MARTIN MIGUEL
Une performance de Bruno Mendonça
Lors de l’intervention de Raphaël Monticelli à la bibliothèque patrimoniale de Nice, en novembre, j’ai rappelé ma participation à Peau sous plomb, en 2010, à la galerie Depardieu (Nice). En voici le contenu...
Une précision : l’armure en plomb de Bruno pesait 80 kg.
Bruno Mendonça avait son atelier juste à côté du mien dans la halle Spada de Nice. Nous nous rendions visite de temps en temps. Un jour, il me demande par téléphone, si j’accepterais de l’assister pour sa prochaine performance. Je lui réponds que oui, bien sûr, et qu’il faudrait que l’on se rencontre pour savoir plus précisément ce qu’il attend de moi. Il me donne rendez-vous dans le bar, place Garibaldi où il joue habituellement aux échecs. Là, autour d’un café, il me montre un morceau de plaque de plomb et me dit qu’il souhaiterait avoir le corps enveloppé de ce plomb. Je lui répond qu’il faudrait une grande quantité de cette plaque de plomb et me répond « pas de souci, j’en ai récupéré pas mal sur le chantier d’une maison dont on refait le toit ».

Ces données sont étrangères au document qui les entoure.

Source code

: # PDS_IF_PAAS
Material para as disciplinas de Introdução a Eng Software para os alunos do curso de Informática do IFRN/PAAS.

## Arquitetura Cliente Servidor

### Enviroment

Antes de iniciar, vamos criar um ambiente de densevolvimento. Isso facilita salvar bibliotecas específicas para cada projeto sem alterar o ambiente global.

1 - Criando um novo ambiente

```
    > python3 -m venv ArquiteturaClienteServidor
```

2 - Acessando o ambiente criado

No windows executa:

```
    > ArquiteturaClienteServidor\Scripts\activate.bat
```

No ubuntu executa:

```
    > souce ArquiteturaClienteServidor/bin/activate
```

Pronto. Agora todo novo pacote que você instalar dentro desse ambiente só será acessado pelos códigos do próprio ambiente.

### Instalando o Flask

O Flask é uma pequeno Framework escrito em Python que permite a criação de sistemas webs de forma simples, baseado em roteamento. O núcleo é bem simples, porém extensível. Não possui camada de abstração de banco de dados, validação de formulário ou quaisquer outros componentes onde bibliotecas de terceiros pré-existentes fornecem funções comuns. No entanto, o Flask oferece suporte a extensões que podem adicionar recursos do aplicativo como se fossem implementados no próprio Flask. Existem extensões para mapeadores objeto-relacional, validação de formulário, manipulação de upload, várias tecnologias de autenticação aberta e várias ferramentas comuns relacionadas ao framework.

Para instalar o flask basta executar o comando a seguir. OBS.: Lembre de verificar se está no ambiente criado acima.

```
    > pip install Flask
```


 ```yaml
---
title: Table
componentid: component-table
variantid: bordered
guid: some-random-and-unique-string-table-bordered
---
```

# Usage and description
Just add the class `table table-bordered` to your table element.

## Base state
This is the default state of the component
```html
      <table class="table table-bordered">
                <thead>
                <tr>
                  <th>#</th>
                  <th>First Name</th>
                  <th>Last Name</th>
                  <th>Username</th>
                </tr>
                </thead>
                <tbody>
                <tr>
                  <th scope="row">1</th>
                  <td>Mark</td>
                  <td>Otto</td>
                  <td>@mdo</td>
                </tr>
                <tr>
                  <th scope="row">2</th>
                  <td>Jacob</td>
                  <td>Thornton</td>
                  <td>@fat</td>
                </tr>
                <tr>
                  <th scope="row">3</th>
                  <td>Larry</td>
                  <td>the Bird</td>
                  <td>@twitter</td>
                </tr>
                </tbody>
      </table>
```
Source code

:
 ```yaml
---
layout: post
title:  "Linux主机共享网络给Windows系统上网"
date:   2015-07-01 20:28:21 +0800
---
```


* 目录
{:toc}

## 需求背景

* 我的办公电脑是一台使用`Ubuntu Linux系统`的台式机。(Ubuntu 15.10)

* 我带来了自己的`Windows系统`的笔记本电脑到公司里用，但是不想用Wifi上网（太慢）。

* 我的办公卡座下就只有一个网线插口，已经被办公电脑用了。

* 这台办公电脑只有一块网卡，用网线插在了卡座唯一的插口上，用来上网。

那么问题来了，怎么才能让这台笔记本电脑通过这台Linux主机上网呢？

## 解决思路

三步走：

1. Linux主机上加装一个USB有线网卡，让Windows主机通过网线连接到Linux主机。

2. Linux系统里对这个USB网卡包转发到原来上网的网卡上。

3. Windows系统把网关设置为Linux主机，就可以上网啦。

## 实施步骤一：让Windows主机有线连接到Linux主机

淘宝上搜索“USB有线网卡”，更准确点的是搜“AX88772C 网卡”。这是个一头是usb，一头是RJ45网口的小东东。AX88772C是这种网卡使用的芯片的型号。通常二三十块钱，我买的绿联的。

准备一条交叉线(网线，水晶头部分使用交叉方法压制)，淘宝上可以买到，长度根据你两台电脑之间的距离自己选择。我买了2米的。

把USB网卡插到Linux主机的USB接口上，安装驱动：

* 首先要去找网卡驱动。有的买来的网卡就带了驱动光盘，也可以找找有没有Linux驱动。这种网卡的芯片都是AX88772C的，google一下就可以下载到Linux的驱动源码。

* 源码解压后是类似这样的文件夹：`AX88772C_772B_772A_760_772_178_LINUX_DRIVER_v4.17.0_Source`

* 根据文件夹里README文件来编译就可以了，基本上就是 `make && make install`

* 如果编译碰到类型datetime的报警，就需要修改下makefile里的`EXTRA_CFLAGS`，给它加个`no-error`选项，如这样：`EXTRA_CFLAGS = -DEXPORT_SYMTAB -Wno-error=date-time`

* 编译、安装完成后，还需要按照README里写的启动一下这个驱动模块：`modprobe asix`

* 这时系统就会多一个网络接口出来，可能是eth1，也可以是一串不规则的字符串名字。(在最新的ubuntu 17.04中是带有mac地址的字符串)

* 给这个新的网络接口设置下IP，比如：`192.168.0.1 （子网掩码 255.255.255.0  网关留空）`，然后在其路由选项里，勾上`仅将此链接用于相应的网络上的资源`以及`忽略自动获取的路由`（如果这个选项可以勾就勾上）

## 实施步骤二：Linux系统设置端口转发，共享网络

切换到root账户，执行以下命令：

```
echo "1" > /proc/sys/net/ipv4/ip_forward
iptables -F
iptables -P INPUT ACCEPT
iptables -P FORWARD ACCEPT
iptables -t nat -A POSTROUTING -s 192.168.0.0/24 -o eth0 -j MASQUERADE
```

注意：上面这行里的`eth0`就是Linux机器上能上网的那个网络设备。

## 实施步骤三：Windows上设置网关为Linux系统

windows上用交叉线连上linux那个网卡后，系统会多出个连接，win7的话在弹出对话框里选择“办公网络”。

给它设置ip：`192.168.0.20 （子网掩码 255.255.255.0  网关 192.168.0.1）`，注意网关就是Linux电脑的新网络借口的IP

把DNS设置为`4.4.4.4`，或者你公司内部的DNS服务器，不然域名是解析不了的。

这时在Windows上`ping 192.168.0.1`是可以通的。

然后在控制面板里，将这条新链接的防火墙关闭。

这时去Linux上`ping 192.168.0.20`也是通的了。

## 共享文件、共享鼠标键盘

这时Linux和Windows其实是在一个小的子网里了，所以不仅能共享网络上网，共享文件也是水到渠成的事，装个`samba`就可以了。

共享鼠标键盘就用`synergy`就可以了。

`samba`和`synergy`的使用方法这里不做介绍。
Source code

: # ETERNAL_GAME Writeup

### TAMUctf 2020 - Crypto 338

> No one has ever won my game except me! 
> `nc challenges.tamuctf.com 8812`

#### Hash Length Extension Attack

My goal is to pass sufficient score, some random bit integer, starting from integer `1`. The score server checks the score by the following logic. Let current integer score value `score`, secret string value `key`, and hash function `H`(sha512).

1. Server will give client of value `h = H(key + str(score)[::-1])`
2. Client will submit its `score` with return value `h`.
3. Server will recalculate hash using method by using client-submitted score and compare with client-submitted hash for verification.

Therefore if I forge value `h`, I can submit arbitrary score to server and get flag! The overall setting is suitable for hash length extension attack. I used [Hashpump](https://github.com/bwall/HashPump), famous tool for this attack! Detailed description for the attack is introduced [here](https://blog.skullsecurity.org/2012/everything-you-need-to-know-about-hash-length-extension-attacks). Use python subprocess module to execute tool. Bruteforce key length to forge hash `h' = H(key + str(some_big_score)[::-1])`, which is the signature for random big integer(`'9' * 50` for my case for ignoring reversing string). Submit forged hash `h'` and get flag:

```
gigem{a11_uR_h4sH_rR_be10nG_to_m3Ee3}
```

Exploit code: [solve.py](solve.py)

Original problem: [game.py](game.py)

La première question qui se pose est comment ? La solution vient vite : il faudra deux patrons comme dans la confection, un derrière et un devant et je propose d’assembler les deux par sertissage, c’est-à-dire joindre bout à bout les plaques puis les replier sur elles-mêmes. Je lui dis qu’il faudra prévoir les outils adéquats pour réaliser cela, c’est-à-dire : cisaille ou gros ciseaux (la plaque fait environ 2mm d’épaisseur), marteau et pince. Voilà, rien de plus, je découvrirai l’ensemble de la performance le jour de l’action.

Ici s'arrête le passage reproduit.